Aos não familiarizados com o nome, Cornélio Pires talvez tenha sido a pessoa mais importante de toda a história na música sertaneja.

Explicando de forma resumida, Pires, jornalista-escritor-folclorista-empresário e admirador da música caipira, acreditou que aquelas modas tocadas nos interiores de São Paulo poderiam ser levadas para outras regiões, onde as pessoas também se identificariam com o teor das canções.

Após mais de 20 anos promovendo a música caipira de diversas formas, seja em apresentações que organizava ou em seus causos publicados baseados na convivência com artistas do gênero, Pires lançou, em 1929, uma série de discos com modas de anedotas, os primeiros discos da música sertaneja.

Como a gravadora Columbia não acreditou no sucesso do projeto, não aceitou investir. Resultado: Pires bancou 30 mil cópias do próprio bolso e saiu de carro pelo interior de São Paulo vendendo pessoalmente. Vendeu todas as cópias, mesmo o toca-discos sendo artigo pouco popular na época.
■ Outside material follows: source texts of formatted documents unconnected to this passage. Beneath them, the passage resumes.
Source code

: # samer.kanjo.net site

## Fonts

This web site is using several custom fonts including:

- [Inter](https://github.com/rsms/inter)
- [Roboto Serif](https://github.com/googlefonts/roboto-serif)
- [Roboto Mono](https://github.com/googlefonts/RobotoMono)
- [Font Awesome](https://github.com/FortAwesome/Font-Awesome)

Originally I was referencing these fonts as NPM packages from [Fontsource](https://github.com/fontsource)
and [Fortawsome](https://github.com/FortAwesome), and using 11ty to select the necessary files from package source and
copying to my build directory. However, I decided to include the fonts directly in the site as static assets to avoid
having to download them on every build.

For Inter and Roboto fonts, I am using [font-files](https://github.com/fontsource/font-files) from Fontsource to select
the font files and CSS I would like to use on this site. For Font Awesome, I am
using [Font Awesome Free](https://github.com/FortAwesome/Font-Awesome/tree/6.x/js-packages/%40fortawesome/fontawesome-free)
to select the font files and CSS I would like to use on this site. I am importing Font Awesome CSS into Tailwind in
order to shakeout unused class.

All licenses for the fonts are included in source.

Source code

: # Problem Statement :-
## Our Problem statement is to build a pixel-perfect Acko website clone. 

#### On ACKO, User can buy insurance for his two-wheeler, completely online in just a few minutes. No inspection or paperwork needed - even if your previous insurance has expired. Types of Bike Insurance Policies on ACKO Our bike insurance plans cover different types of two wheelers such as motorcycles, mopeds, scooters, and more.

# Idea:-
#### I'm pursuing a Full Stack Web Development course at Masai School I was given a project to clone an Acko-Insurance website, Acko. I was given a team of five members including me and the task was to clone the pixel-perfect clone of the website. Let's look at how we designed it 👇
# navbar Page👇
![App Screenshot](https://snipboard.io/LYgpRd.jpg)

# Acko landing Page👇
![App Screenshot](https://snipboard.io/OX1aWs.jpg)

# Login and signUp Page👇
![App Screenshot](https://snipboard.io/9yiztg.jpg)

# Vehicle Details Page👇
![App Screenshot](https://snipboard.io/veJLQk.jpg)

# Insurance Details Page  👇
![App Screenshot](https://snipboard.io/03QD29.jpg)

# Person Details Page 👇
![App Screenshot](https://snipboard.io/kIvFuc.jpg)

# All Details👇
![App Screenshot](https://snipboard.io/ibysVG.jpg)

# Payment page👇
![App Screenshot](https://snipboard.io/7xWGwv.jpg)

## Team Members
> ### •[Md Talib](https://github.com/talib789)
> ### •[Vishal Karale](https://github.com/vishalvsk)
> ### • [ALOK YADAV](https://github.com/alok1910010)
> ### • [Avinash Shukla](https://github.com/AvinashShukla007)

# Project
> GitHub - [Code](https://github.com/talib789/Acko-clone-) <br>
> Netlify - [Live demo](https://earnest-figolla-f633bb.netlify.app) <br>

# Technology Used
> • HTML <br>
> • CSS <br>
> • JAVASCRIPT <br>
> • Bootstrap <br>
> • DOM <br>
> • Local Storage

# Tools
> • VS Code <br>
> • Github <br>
Com a repercussão de seu projeto bem sucedido, as gravadoras passaram a se interessar, e naturalmente o gênero cresceu, fazendo surgir compositores que escreviam sobre o campo mesmo não tendo tanta vivência assim. Ou seja, a música caipira passava a ter, ainda que de forma tímida, contornos comerciais. É nessa época, inclusive, que começa a se utilizar a terminologia “sertanejo” no lugar de “caipira”.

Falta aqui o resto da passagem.